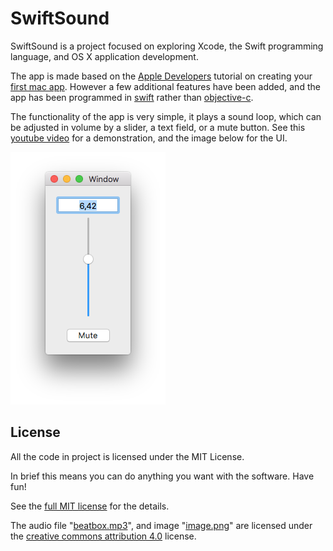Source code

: # SwiftSound

SwiftSound is a project focused on exploring Xcode, the Swift programming language, and OS X application development.

The app is made based on the [Apple Developers][] tutorial on creating your [first mac app][]. However a few additional features have been added, and the app has been programmed in [swift][] rather than [objective-c][].

[apple developers]: https://developer.apple.com "Apple Developers"
[first mac app]: https://developer.apple.com/library/mac/referencelibrary/GettingStarted/RoadMapOSX/books/RM_YourFirstApp_Mac/Articles/Introduction.html "Your First Mac App - Apple Developers"
[swift]: https://developer.apple.com/swift/ "The swift programming language"
[objective-c]: https://developer.apple.com/library/mac/documentation/Cocoa/Conceptual/ProgrammingWithObjectiveC/Introduction/Introduction.html "The Objective-C programming language"

The functionality of the app is very simple, it plays a sound loop, which can be adjusted in volume by a slider, a text field, or a mute button.
See this [youtube video][] for a demonstration, and the image below for the UI.

[youtube video]: https://youtu.be/Zs5OLbRf8wQ "SwiftSound Demo"

![Program Screenshot](image.png)

## License

All the code in project is licensed under the MIT License.

In brief this means you can do anything you want with the software. Have fun!

See the [full MIT license][] for the details.

The audio file "[beatbox.mp3][]", and image "[image.png][]" are licensed under the [creative commons attribution 4.0][] license.

[beatbox.mp3]: SwiftSound/SwiftSound/beatbox.mp3

[image.png]: image.png

[full MIT license]: LICENSE "Full License"

[creative commons attribution 4.0]: http://creativecommons.org/licenses/by/4.0/ "Creative Commons Attribution 4.0"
==*==
Problem to solve:
With "first" as the word to match, copy each line of the records that has it.

Written answer:
The app is made based on the [Apple Developers][] tutorial on creating your [first mac app][]. However a few additional features have been added, and the app has been programmed in [swift][] rather than [objective-c][].
[first mac app]: https://developer.apple.com/library/mac/referencelibrary/GettingStarted/RoadMapOSX/books/RM_YourFirstApp_Mac/Articles/Introduction.html "Your First Mac App - Apple Developers"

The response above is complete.